- **What is required**:
Read through the material below and find each line that has the word "MPSolutions"; copy it.

- **Source material**:
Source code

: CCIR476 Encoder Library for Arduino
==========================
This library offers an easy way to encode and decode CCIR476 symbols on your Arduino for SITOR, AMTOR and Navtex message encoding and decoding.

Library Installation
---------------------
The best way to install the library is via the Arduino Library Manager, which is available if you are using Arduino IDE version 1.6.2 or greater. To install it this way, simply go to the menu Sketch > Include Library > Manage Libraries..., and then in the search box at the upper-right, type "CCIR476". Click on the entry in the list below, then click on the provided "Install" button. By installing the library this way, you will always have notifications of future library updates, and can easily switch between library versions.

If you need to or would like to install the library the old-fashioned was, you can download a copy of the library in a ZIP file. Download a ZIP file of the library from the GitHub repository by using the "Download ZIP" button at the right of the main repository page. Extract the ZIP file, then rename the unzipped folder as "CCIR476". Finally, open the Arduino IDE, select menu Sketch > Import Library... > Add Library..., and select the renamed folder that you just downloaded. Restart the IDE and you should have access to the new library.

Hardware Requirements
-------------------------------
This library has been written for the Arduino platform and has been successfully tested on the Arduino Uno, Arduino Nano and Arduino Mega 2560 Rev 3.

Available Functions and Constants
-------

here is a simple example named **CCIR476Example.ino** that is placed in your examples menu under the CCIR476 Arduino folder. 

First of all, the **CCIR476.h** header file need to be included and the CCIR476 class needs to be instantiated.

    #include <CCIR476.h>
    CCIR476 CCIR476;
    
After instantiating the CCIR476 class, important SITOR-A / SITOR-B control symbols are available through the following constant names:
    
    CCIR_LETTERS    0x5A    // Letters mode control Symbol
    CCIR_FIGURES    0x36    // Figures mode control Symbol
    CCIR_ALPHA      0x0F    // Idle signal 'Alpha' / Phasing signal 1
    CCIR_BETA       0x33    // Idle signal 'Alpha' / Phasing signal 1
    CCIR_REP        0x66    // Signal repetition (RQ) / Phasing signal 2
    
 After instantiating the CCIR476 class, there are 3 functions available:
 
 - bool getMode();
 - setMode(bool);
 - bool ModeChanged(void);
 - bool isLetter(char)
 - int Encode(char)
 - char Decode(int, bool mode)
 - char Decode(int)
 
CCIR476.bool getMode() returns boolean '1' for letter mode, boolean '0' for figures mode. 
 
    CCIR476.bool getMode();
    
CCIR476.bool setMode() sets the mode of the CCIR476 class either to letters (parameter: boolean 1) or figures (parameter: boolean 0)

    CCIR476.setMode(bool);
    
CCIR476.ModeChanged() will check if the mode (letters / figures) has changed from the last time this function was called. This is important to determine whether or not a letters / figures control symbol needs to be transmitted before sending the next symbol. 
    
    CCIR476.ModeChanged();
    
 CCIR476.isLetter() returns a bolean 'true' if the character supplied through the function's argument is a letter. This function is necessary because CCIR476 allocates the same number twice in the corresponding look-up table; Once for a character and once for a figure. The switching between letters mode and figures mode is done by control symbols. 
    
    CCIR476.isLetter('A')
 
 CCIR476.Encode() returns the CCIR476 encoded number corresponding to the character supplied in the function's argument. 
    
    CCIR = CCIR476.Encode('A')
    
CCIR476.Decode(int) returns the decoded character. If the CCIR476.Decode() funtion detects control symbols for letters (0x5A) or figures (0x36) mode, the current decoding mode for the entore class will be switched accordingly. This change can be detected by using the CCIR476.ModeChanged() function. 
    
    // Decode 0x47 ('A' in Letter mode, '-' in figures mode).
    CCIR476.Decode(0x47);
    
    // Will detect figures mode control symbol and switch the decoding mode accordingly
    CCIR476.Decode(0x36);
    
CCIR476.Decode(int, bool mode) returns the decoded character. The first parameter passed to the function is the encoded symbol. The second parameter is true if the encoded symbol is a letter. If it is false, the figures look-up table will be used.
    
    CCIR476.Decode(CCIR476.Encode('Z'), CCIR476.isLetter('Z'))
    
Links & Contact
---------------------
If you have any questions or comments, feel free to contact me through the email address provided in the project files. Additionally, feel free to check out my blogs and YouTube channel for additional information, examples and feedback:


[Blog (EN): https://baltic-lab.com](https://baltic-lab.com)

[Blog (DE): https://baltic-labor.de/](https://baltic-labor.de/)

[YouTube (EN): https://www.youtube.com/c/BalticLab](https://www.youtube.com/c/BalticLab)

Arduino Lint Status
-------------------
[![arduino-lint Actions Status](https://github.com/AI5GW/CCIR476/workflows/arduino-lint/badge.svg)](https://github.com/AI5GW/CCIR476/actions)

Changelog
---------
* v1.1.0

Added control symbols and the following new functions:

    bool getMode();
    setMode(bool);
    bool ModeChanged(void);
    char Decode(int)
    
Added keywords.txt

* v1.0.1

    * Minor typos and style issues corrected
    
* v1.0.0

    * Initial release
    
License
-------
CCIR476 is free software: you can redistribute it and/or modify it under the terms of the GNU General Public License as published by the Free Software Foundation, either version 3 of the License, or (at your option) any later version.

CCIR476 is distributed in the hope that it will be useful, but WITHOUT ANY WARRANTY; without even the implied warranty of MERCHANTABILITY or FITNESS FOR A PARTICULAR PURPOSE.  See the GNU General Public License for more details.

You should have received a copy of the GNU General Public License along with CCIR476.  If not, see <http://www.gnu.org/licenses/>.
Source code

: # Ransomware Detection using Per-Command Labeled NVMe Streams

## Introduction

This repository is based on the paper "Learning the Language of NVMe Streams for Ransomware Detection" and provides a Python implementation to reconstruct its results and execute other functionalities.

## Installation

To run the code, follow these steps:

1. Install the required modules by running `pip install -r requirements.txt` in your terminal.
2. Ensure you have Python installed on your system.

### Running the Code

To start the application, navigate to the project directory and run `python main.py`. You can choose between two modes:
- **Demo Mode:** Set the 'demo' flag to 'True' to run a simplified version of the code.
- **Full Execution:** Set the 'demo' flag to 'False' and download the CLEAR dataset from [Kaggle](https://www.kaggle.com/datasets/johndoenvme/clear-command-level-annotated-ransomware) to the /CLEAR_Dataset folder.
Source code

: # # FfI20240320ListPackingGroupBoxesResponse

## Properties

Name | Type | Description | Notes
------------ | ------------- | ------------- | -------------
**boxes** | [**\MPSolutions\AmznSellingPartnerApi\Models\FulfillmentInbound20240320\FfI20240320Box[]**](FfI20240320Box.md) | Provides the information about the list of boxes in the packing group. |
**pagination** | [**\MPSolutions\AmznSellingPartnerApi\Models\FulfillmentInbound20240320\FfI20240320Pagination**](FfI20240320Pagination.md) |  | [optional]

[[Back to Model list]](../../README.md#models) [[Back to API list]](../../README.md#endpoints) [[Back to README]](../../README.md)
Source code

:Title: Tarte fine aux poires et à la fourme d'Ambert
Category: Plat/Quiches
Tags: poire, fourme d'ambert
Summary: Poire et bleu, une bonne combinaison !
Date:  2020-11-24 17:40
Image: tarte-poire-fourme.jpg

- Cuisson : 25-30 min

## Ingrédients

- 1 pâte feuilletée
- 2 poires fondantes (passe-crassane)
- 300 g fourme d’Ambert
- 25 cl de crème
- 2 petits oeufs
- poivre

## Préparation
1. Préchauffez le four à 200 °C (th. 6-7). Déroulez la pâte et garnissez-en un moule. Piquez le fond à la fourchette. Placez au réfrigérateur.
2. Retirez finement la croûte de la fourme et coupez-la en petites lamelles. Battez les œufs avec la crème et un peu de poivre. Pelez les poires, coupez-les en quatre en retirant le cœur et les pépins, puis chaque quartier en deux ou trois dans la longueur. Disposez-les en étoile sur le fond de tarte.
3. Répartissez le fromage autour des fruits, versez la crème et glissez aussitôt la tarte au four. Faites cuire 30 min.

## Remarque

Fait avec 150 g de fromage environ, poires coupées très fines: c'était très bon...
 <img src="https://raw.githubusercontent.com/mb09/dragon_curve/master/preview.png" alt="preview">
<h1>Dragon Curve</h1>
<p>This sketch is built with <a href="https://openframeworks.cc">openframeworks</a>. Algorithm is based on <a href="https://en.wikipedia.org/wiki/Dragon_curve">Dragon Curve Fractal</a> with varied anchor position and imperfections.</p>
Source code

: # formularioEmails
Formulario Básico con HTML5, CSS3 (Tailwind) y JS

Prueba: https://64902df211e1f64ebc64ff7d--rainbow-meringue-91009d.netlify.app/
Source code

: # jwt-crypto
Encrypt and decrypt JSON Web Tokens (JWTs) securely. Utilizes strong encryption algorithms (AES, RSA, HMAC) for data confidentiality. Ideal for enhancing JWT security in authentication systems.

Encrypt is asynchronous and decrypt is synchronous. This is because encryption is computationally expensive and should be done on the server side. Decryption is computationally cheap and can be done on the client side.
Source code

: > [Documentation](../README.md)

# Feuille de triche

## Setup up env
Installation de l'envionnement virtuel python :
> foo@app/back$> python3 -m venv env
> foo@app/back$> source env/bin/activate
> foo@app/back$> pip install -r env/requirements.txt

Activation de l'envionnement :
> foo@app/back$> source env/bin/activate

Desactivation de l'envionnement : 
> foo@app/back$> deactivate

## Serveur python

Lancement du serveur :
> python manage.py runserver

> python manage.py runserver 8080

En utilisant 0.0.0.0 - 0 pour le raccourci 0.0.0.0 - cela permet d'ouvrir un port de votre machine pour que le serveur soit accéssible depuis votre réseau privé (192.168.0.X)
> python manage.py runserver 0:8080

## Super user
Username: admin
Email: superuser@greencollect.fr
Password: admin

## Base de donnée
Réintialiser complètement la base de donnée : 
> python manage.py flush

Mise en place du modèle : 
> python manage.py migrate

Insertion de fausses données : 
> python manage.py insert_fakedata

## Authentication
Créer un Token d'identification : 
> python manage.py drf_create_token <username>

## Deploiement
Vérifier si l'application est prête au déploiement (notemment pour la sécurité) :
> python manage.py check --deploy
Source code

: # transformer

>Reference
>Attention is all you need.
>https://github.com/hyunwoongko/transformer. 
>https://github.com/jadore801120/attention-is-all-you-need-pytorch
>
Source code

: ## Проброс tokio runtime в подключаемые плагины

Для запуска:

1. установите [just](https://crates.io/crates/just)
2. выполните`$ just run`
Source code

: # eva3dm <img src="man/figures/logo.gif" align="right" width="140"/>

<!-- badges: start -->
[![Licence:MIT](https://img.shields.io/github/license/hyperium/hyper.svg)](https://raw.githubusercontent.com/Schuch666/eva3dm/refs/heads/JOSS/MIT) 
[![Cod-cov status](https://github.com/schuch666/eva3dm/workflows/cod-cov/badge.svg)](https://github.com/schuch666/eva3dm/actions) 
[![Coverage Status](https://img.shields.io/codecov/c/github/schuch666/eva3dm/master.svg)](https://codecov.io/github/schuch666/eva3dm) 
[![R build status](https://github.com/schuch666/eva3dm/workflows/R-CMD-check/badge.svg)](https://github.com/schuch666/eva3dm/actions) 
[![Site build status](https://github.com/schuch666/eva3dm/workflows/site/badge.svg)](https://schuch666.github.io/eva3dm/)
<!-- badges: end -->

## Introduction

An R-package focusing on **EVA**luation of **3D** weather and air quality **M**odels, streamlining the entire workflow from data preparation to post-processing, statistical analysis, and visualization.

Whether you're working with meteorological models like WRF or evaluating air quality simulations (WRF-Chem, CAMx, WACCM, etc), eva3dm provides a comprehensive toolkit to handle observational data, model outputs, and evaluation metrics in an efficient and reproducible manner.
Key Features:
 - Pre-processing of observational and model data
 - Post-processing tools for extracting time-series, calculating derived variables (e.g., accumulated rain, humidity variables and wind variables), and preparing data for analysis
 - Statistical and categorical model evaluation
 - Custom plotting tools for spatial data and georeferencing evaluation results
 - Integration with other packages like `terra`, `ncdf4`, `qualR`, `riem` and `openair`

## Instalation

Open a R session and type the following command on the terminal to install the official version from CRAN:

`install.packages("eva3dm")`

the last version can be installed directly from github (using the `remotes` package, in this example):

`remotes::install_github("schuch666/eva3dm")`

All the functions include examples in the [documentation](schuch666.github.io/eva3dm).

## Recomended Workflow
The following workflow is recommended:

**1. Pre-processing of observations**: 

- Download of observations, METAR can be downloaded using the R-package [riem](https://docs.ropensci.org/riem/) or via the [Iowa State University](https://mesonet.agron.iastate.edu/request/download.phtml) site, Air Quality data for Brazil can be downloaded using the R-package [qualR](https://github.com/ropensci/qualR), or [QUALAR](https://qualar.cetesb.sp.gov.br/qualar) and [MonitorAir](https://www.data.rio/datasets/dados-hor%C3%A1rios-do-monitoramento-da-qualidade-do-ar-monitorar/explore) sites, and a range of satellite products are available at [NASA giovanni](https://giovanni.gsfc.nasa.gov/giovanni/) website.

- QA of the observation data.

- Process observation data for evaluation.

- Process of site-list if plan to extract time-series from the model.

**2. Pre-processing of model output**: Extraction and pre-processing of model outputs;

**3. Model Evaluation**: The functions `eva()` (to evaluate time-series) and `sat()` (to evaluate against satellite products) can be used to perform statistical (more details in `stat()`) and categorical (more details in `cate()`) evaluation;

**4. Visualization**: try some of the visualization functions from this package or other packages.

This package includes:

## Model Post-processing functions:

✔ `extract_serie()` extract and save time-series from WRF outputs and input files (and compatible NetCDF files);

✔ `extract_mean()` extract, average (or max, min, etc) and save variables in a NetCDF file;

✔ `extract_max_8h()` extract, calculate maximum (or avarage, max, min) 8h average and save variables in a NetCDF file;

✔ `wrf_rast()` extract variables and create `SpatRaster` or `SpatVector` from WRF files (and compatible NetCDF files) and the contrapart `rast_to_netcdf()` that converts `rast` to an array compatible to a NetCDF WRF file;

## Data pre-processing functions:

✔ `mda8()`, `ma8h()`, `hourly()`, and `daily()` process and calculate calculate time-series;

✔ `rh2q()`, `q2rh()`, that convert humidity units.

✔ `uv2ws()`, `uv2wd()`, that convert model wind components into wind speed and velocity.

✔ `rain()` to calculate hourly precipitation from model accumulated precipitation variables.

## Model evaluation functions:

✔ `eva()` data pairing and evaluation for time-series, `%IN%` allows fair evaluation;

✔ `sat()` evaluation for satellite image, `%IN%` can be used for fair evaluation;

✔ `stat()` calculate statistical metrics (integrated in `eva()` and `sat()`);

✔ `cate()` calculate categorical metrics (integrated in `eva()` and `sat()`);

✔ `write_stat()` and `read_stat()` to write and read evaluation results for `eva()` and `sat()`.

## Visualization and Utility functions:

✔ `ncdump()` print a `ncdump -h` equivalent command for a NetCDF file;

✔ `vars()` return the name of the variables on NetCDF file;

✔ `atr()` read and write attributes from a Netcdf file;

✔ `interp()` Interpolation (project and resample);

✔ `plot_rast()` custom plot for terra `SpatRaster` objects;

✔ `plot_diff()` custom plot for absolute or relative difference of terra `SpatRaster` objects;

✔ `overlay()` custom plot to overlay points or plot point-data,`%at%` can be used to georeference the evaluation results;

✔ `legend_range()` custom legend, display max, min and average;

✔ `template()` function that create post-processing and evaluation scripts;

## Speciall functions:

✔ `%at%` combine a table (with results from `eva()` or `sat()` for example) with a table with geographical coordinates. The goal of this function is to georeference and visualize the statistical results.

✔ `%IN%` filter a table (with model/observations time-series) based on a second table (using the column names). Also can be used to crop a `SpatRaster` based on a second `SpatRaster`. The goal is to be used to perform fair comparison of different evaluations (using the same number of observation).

- **Reply**:
**boxes** | [**\MPSolutions\AmznSellingPartnerApi\Models\FulfillmentInbound20240320\FfI20240320Box[]**](FfI20240320Box.md) | Provides the information about the list of boxes in the packing group. |
**pagination** | [**\MPSolutions\AmznSellingPartnerApi\Models\FulfillmentInbound20240320\FfI20240320Pagination**](FfI20240320Pagination.md) |  | [optional]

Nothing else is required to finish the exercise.